On his kind-of frustrating Podcast, "The Treatment," Elvis Mitchell interviewed HANGOVER director Todd Phillips. Phillips made his name directing documentaries that I didn't see, but sky-rocketed with the dopey arrested development comedies ROAD TRIP and OLD SCHOOL. I thought both movies had a few funny moments, but were almost completely forgettable. What's interesting is that Phillips views himself as "punk rock" director, because he has embodied some kind of iconoclastic spirit that he has intellectualized to an absurd degree. We are talking about the director of MR. WOODCOCK here, not Jean-Luc Godard.

I haven't seen THE HANGOVER, but I'm guessing it thrives on the kind of knuckleheaded misogyny and semi-shocking envelope-pushing that makes his previous popular in frat-houses everywhere. Phillips clearly sees himself as a darling of a certain politically incorrect criticaluminati, guys who debunks meaning and significance and think films should ultimately be about nothing. So Phillips thinks he's farting in the face of suburban values or something by celebrating drunkenness and immaturity. What he's done, however, is made staples of frat-boy DVD collections, who clearly don't talk about the "lack of irony" in OLD SCHOOL so much as they enjoy its quotable crudeness.

Phillips sees himself in the vein of Judd Apatow which, in a way, he is. But Apatow - while no Preston Sturges (the subject of a future blog post) - and his productions are substantially better than Phillips. Phillips may be able to talk about himself as making paeans to masculine identity, but he really appeals to the lowest common denominator. Apatow at least puts that stuff under his (limited) cinematic microscope instead of exploiting it for cheap laughs.

Ten years ago, AMERICAN PIE kick-started this genre by upping the ante with a particularly disgusting scene of gross-out humor; this was redeemed, it seemed, by some compensatory sentimentality at the ending that (to me, anyway) was a hollow excuse to indulge in all the crassness that preceded it. Phillips seems to think he's an innovator because he avoids that sentimentality and, I guess, in some ways he is.

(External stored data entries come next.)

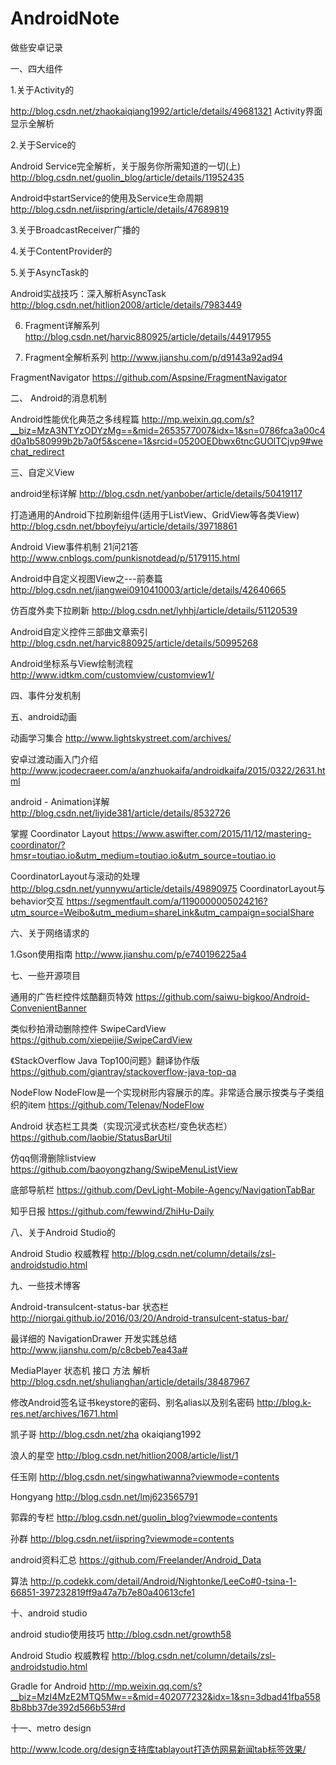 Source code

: # AndroidNote

做些安卓记录

一、四大组件

1.关于Activity的

http://blog.csdn.net/zhaokaiqiang1992/article/details/49681321 Activity界面显示全解析

2.关于Service的

Android Service完全解析，关于服务你所需知道的一切(上) http://blog.csdn.net/guolin_blog/article/details/11952435

Android中startService的使用及Service生命周期          http://blog.csdn.net/iispring/article/details/47689819

3.关于BroadcastReceiver广播的

4.关于ContentProvider的

5.关于AsyncTask的

Android实战技巧：深入解析AsyncTask  http://blog.csdn.net/hitlion2008/article/details/7983449

6. Fragment详解系列 http://blog.csdn.net/harvic880925/article/details/44917955

7. Fragment全解析系列         http://www.jianshu.com/p/d9143a92ad94

FragmentNavigator          https://github.com/Aspsine/FragmentNavigator

二、 Android的消息机制

Android性能优化典范之多线程篇 http://mp.weixin.qq.com/s?__biz=MzA3NTYzODYzMg==&mid=2653577007&idx=1&sn=0786fca3a00c4d0a1b580999b2b7a0f5&scene=1&srcid=0520OEDbwx6tncGUOlTCjvp9#wechat_redirect

三、自定义View

android坐标详解       http://blog.csdn.net/yanbober/article/details/50419117

打造通用的Android下拉刷新组件(适用于ListView、GridView等各类View)  http://blog.csdn.net/bboyfeiyu/article/details/39718861

Android View事件机制 21问21答 http://www.cnblogs.com/punkisnotdead/p/5179115.html

Android中自定义视图View之---前奏篇 http://blog.csdn.net/jiangwei0910410003/article/details/42640665

仿百度外卖下拉刷新           http://blog.csdn.net/lyhhj/article/details/51120539

Android自定义控件三部曲文章索引 http://blog.csdn.net/harvic880925/article/details/50995268

Android坐标系与View绘制流程 http://www.idtkm.com/customview/customview1/

四、事件分发机制

五、android动画

动画学习集合   http://www.lightskystreet.com/archives/

安卓过渡动画入门介绍  http://www.jcodecraeer.com/a/anzhuokaifa/androidkaifa/2015/0322/2631.html

android - Animation详解 http://blog.csdn.net/liyide381/article/details/8532726

掌握 Coordinator Layout   https://www.aswifter.com/2015/11/12/mastering-coordinator/?hmsr=toutiao.io&utm_medium=toutiao.io&utm_source=toutiao.io

CoordinatorLayout与滚动的处理  http://blog.csdn.net/yunnywu/article/details/49890975
CoordinatorLayout与behavior交互 https://segmentfault.com/a/1190000005024216?utm_source=Weibo&utm_medium=shareLink&utm_campaign=socialShare

六、关于网络请求的

1.Gson使用指南 http://www.jianshu.com/p/e740196225a4

七、一些开源项目

通用的广告栏控件炫酷翻页特效  https://github.com/saiwu-bigkoo/Android-ConvenientBanner

类似秒拍滑动删除控件 SwipeCardView  https://github.com/xiepeijie/SwipeCardView

《StackOverflow Java Top100问题》翻译协作版  https://github.com/giantray/stackoverflow-java-top-qa

NodeFlow NodeFlow是一个实现树形内容展示的库。非常适合展示按类与子类组织的item   https://github.com/Telenav/NodeFlow

Android 状态栏工具类（实现沉浸式状态栏/变色状态栏） https://github.com/laobie/StatusBarUtil

仿qq侧滑删除listview https://github.com/baoyongzhang/SwipeMenuListView

底部导航栏   https://github.com/DevLight-Mobile-Agency/NavigationTabBar

知乎日报     https://github.com/fewwind/ZhiHu-Daily

八、关于Android Studio的

Android Studio 权威教程     http://blog.csdn.net/column/details/zsl-androidstudio.html

九、一些技术博客

Android-transulcent-status-bar 状态栏  http://niorgai.github.io/2016/03/20/Android-transulcent-status-bar/

最详细的 NavigationDrawer 开发实践总结  http://www.jianshu.com/p/c8cbeb7ea43a#

MediaPlayer 状态机 接口 方法 解析 http://blog.csdn.net/shulianghan/article/details/38487967

修改Android签名证书keystore的密码、别名alias以及别名密码 http://blog.k-res.net/archives/1671.html

凯子哥      http://blog.csdn.net/zha okaiqiang1992

浪人的星空  http://blog.csdn.net/hitlion2008/article/list/1

任玉刚      http://blog.csdn.net/singwhatiwanna?viewmode=contents

Hongyang    http://blog.csdn.net/lmj623565791

郭霖的专栏            http://blog.csdn.net/guolin_blog?viewmode=contents

孙群                  http://blog.csdn.net/iispring?viewmode=contents 

android资料汇总       https://github.com/Freelander/Android_Data

算法                  http://p.codekk.com/detail/Android/Nightonke/LeeCo#0-tsina-1-66851-397232819ff9a47a7b7e80a40613cfe1

十、android studio

android studio使用技巧    http://blog.csdn.net/growth58

Android Studio 权威教程   http://blog.csdn.net/column/details/zsl-androidstudio.html

Gradle for Android      http://mp.weixin.qq.com/s?__biz=MzI4MzE2MTQ5Mw==&mid=402077232&idx=1&sn=3dbad41fba5588b8bb37de392d566b53#rd

十一、metro design

http://www.lcode.org/design支持库tablayout打造仿网易新闻tab标签效果/

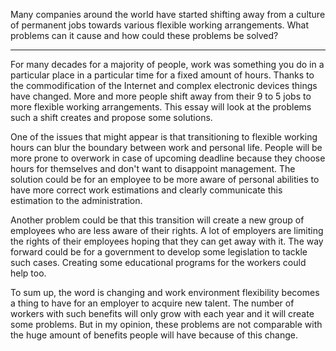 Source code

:Many companies around the world have started shifting away from a culture of
permanent jobs towards various flexible working arrangements. What problems
can it cause and how could these problems be solved?

___

For many decades for a majority of people, work was something you do in a particular place in a particular time for a fixed amount of hours. Thanks to the commodification of the Internet and complex electronic devices things have changed. More and more people shift away from their 9 to 5 jobs to more flexible working arrangements. This essay will look at the problems such a shift creates and propose some solutions.

One of the issues that might appear is that transitioning to flexible working hours can blur the boundary between work and personal life. People will be more prone to overwork in case of upcoming deadline because they choose hours for themselves and don't want to disappoint management. The solution could be for an employee to be more aware of personal abilities to have more correct work estimations and clearly communicate this estimation to the administration.

Another problem could be that this transition will create a new group of employees who are less aware of their rights. A lot of employers are limiting the rights of their employees hoping that they can get away with it. The way forward could be for a government to develop some legislation to tackle such cases. Creating some educational programs for the workers could help too.

To sum up, the word is changing and work environment flexibility becomes a thing to have for an employer to acquire new talent. The number of workers with such benefits will only grow with each year and it will create some problems. But in my opinion, these problems are not comparable with the huge amount of benefits people will have because of this change.
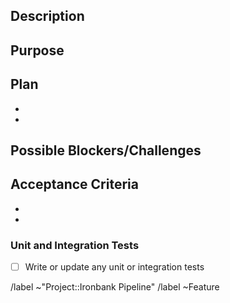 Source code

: <!-- This template is **ONLY** used for feature requests. Bug reporting or pipeline enhancement issues should use the other template options for issue submission. -->

## Description

<!--- What feature should be implemented in the pipeline? -->

## Purpose

<!--- If it is not obvious, state what purpose this new feature would serve if implemented -->

## Plan

<!--- What needs to be done in order to implement the new feature? How do we test if implementation is successful? -->

-
-

## Possible Blockers/Challenges

<!--- Are there any potential blockers or challenges associated with implementing this new feature? -->

## Acceptance Criteria

<!--- What is the acceptance criteria for this new feature? -->

-
-

### Unit and Integration Tests
- [ ] Write or update any unit or integration tests

/label ~"Project::Ironbank Pipeline"
/label ~Feature

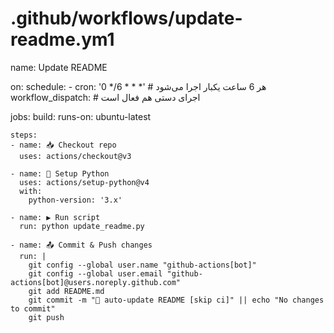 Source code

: # .github/workflows/update-readme.ym1
name: Update README

on:
  schedule:
    - cron: '0 */6 * * *'   # هر 6 ساعت یکبار اجرا می‌شود
  workflow_dispatch:         # اجرای دستی هم فعال است

jobs:
  build:
    runs-on: ubuntu-latest

    steps:
    - name: 📥 Checkout repo
      uses: actions/checkout@v3

    - name: 🐍 Setup Python
      uses: actions/setup-python@v4
      with:
        python-version: '3.x'

    - name: ▶️ Run script
      run: python update_readme.py

    - name: 📤 Commit & Push changes
      run: |
        git config --global user.name "github-actions[bot]"
        git config --global user.email "github-actions[bot]@users.noreply.github.com"
        git add README.md
        git commit -m "🔄 auto-update README [skip ci]" || echo "No changes to commit"
        git push
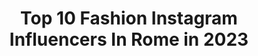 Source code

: ---
title: Top 10 Fashion Instagram Influencers In Rome in 2023
description: >-
  Find top fashion Instagram influencers in Rome in 2023. Most popular hashtags: #fashion #rome #model.
platform: Instagram
hits: 248
text_top: Analyze the top-rated Instagram profiles on inBeat.
text_bottom: inBeat holds 248 Instagram influencers like this in Rome, Italy for you to pitch.
profiles:
  - username: "vanessadaylife"
    fullname: >-
      Vanessa Gentile
    bio: >-
      📍 Milan-Rome #Fashion | #Travel | #Beauty Creating memories w/ @augustopro 📩 info@vanessagentile.com
    location: "Italy"
    followers: 112019
    engagement: 282
    commentsToLikes: 0.032946
    id: ck0w4rtqf03gq0i19w89bt4w6
    verified: false
    hashtags: "#lifestyle, #italianvibes, #mediterraneanvibes, #italia"
  - username: "wolfiefra"
    fullname: >-
      Francesca 🌸
    bio: >-
      Sardinia IED Rome 🇮🇹 Fashion Stylist 📍 Info-collabs / Picchizzolufrancesca@gmail.com Or DM 📥 / @zstaffevents @thetempleportocervo
    location: "Italy"
    followers: 10795
    engagement: 119
    commentsToLikes: 0.001372
    id: ck15sgymlcy6r0i19r1m33db1
    verified: false
    hashtags: ""
  - username: "_valentinaserafin_"
    fullname: >-
      Valentina Serafin
    bio: >-
      Hostess, Tour Leader, Presenter, Actress Vittorio Veneto —> Rome - Italy / For collaborations: serafinvalentina@yahoo.it - NO DIRECT -
    location: "Italy"
    followers: 72400
    engagement: 212
    commentsToLikes: 0.081432
    id: ckap19q9xtnf80i787w6sbn24
    verified: false
    hashtags: "#girl, #legs, #body, #style"
  - username: "eleonoraviscardii"
    fullname: >-
      Eleonora Viscardi
    bio: >-
      Business Economics👩‍🎓 Advices on fashion and travel Model 🌺 Italy🇮🇹 #milano For collaborations ➡️ DM
    location: "Italy"
    followers: 49482
    engagement: 195
    commentsToLikes: 0.127496
    id: ck9hcf78dl3n30j78ttlu59hx
    verified: false
    hashtags: "#sorridisempre, #bikini, #mare, #smile"
  - username: "avada___kedavra"
    fullname: >-
      AvadaKedavra
    bio: >-
      ❁ cosplayer ➸ seamstress and embroiderer ¶ drag queen ♛ singer
    location: "Italy"
    followers: 11242
    engagement: 655
    commentsToLikes: 0.286656
    id: ck0w11j0mh3r40i19ui0rgbkk
    verified: false
    hashtags: "#makeup, #cosplayerofig, #timburtonmovies, #spookyart"
  - username: "mariangelabonanni"
    fullname: >-
      Mariangela Bonanni
    bio: >-
      🇫🇮@brandmgmt 🇺🇸 @women360mgmt 🇬🇧@thehivemodels 🇮🇹@thelabmodels 🇩🇪@model_mgmt 🇫🇷@ouimanagement 🇪🇸@lineupmodels 🇺🇸@twomanagement
    location: "Italy"
    followers: 38285
    engagement: 373
    commentsToLikes: 0.039466
    id: ck0w3xr72vtk30i19omjn67wk
    verified: false
    hashtags: "#italy, #tbt, #redhair, #ginger"
  - username: "robertanbianca"
    fullname: >-
      Roberta Bianca
    bio: >-
      🍕 Italian girl, Rome 👗 Fashion Film & Food 📷 I take outfit photos in my mirror 📩 collab: roberta.bianca@icloud.com 🧁 Preset che creo 👇🏼
    location: "Italy"
    followers: 26680
    engagement: 155
    commentsToLikes: 0.074823
    id: ck5c6w4yg6bnt0i11ptmbffk0
    verified: false
    hashtags: "#outfitdelgiorno, #ootdpost, #lookbook, #outfitinspiration"
  - username: "alemarullo"
    fullname: >-
      ALESSIA MARULLO
    bio: >-
      Italy | Rome 🍝 Fashion designer inquiries: alessiamarullo12@gmail.com
    location: "Italy"
    followers: 20323
    engagement: 512
    commentsToLikes: 0.136964
    id: ck5c2v4z9y1vb0i11snnl26pa
    verified: false
    hashtags: "#a40b4, #neutralstyles, #lookstylesociety, #onparledemode"
  - username: "melaniamigliozzi"
    fullname: >-
      mel* • aesthetic feed
    bio: >-
      BLOGGER | FASHION | LIFESTYLE 📍Rome aesthetic lover | beige passion Blog Dressing&Toppings Contributor @kiabi_italiaofficial ♡ Founder @foodgangitalia
    location: "Italy"
    followers: 16814
    engagement: 583
    commentsToLikes: 0.065675
    id: ck5zu6gn81rtk0i14e5go0ffo
    verified: false
    hashtags: "#kiabi, #falconeri, #ivyoakstories, #ivyandoak"
  - username: "virgimih"
    fullname: >-
      Virginia Mihajlović
    bio: >-
      Rome based. Fashion lover. Digital Influencer. ✉️ For collab: infovirgimih@gmail.com
    location: "Italy"
    followers: 92426
    engagement: 339
    commentsToLikes: 0.004932
    id: ck55mn4034bdl0i11t3df6stn
    verified: true
    hashtags: "#proudsister, #giftedby"
---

He seems pretty purposefully empty, but the bottom line is he isn't all that funny. I don't think comedy should necessarily teach us life lessons; ANIMAL HOUSE didn't - it was the kind of ode to the value-free paradise that Phillips seems religiously dedicated to reproducing. Satires have to have objects, and points - at least according to those wrote them in the 17th Century. But Phillips, in his brazen "confidence" (a word he used a lot to describe himself), will not stand by and have his films be meaningful in any way.

This mission would be refreshing if he were any good at it, but if THE HANGOVER is any good, it will be the first in his awful catalog to be so.

--- On a (mostly related unrelated) side note, in the song American Pie - most of the symbolism has been unshrouded. But why do the guys drinking whiskey and rye in the dry levy sing "This will be the day that I die?"